Jadi dapat disimpulkan bahwa fungsi pendidikan karakter adalah mengembangkan potensi dasar agar berhati baik, berpikiran baik, berperilaku baik, membangun perilaku bangsa yang multikultur serta meningkatkan potensi kemampuan menguasai ilmu pengetahuan  yang ideal serta berkualitas.

Sebagai penerus bangsa yang berkualitas,harus memliki pola pikir yang realistis terhadap hal-hal baru tanpa meninggalkan nilai luhur, agar apa yang menjadi cita-cita bangsa dapat dicapai dengan mudah dan langkah yang harus di terapkan dalam hal ini,diantaranya;

A. Melakukan olah pikir, meliputi kecerdasan, kritis, kreatif, inovatif, ingin tahu, berfikir terbuka, produktif, berorientasi Ipteks dan reflektif

B. Melakukan olah hati mputi sikap jujur,beriman dan bertakwa, amanah, adil, bertanggung jawab, berempati, berani mengambil resiko, pantang menyerah, rela berkorban, danberjiwa patriotic

C. Melakukan olah keragaan ,meliputi sikap tangguh, bersih dan sehat,       disiplin, sportif, andal, berdayatahan bersahabat, kooperatif, determinatif, kompetiyamantif, ceria dan gigih.

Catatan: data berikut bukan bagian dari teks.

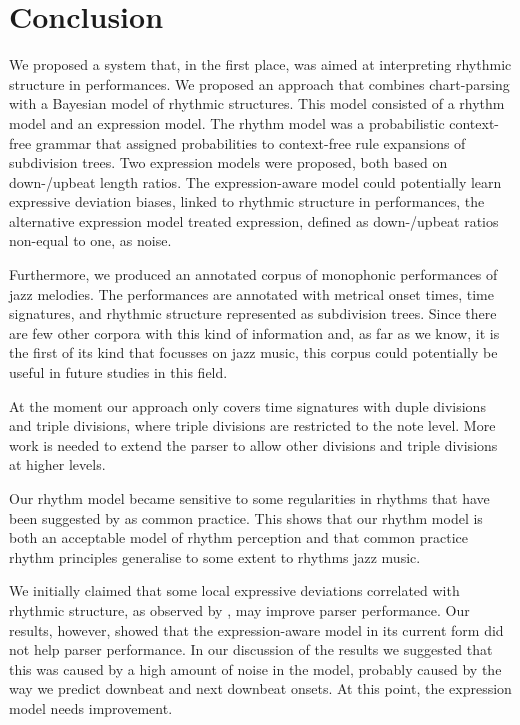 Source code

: \chapter{Conclusion}
\label{sec:conclusion}


We proposed a system that, in the first place, was aimed at interpreting rhythmic structure in performances. We proposed an approach that combines chart-parsing with a Bayesian model of rhythmic structures. This model consisted of a rhythm model and an expression model. The rhythm model was a probabilistic context-free grammar that assigned probabilities to context-free rule expansions of subdivision trees. Two expression models were proposed, both based on down-/upbeat length ratios. The expression-aware model could potentially learn expressive deviation biases, linked to rhythmic structure in performances, the alternative expression model treated expression, defined as down-/upbeat ratios non-equal to one, as noise.

Furthermore, we produced an annotated corpus of monophonic performances of jazz melodies. The performances are annotated with metrical onset times, time signatures, and rhythmic structure represented as subdivision trees. Since there are few other corpora with this kind of information and, as far as we know, it is the first of its kind that focusses on jazz music, this corpus could potentially be useful in future studies in this field. 

At the moment our approach only covers time signatures with duple divisions and triple divisions, where triple divisions are restricted to the note level. More work is needed to extend the parser to allow other divisions and triple divisions at higher levels.

Our rhythm model became sensitive to some regularities in rhythms that have been suggested by \citet{temperley2010modeling} as common practice. This shows that our rhythm model is both an acceptable model of rhythm perception and that common practice rhythm principles generalise to some extent to rhythms jazz music.

We initially claimed that some local expressive deviations correlated with rhythmic structure, as observed by \citet{bengtsson1983analysis}, may improve parser performance. Our results, however, showed that the expression-aware model in its current form did not help parser performance. In our discussion of the results we suggested that this was caused by a high amount of noise in the model, probably caused by the way we predict downbeat and next downbeat onsets. At this point, the expression model needs improvement.

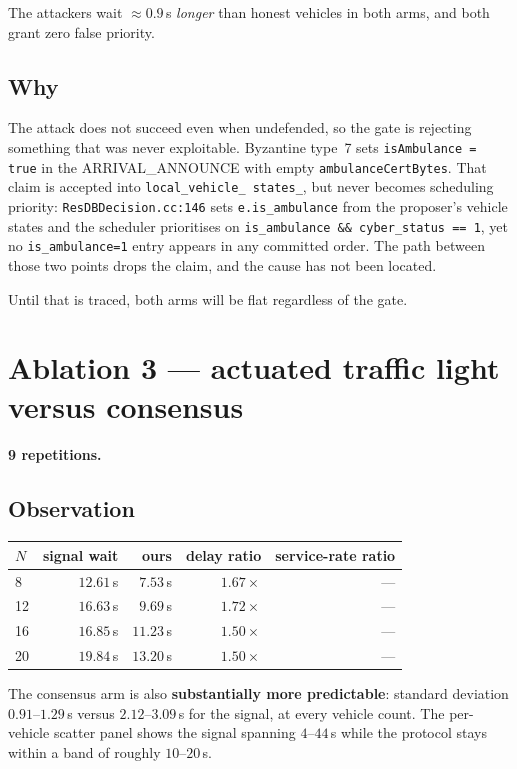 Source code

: \documentclass[11pt,a4paper]{article}
\newcommand{\code}[1]{\texttt{\small #1}}
\begin{document}
\noindent
The attackers wait ${\approx}0.9$\,s \emph{longer} than honest vehicles in both
arms, and both grant zero false priority.

\subsection*{Why}

The attack does not succeed even when undefended, so the gate is rejecting
something that was never exploitable. Byzantine type~7 sets
\code{isAmbulance = true} in the ARRIVAL\_ANNOUNCE with empty
\code{ambulanceCertBytes}. That claim is accepted into \code{local\_vehicle\_%
states\_}, but never becomes scheduling priority: \code{ResDBDecision.cc:146}
sets \code{e.is\_ambulance} from the proposer's vehicle states and the scheduler
prioritises on \code{is\_ambulance \&\& cyber\_status == 1}, yet no
\code{is\_ambulance=1} entry appears in any committed order. The path between
those two points drops the claim, and the cause has not been located.

Until that is traced, both arms will be flat regardless of the gate.

\section{Ablation 3 --- actuated traffic light versus consensus}

\textbf{9 repetitions.}

\subsection*{Observation}

\begin{center}
\begin{tabular}{lrrrr}
\toprule
$N$ & signal wait & ours & delay ratio & service-rate ratio \\
\midrule
8  & $12.61$\,s & $7.53$\,s & $1.67\times$ & --- \\
12 & $16.63$\,s & $9.69$\,s & $1.72\times$ & --- \\
16 & $16.85$\,s & $11.23$\,s & $1.50\times$ & --- \\
20 & $19.84$\,s & $13.20$\,s & $1.50\times$ & --- \\
\bottomrule
\end{tabular}
\end{center}

\noindent
The consensus arm is also \textbf{substantially more predictable}: standard
deviation $0.91$--$1.29$\,s versus $2.12$--$3.09$\,s for the signal, at every
vehicle count. The per-vehicle scatter panel shows the signal spanning
$4$--$44$\,s while the protocol stays within a band of roughly $10$--$20$\,s.
\end{document}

D. Melakukan olah rasa dan karsa,meliputi sikap peduli,ramah, santun, rapi, nyaman, saling menghargai, toleran, suka menolong, gotongroyong, nasionalis, kosmopolit, mengutamakan kepentingan umum, bangga menggunakan bahasa dan produk Indonesia

Jadi secara garis besar dapat disimpulkan bahwa nilai-nilai yang diimplementasikan dari dalam diri seseorang dengan diberikan bimbingan yang opimal dan maksimal, akan mampu membantu merubah karakter suatu anak,dari yang tidak baik menjadi baik, dari baik menjadi lebih baik, dan dari yang tidak bertanggung jawab menjadi bertanggung jawab.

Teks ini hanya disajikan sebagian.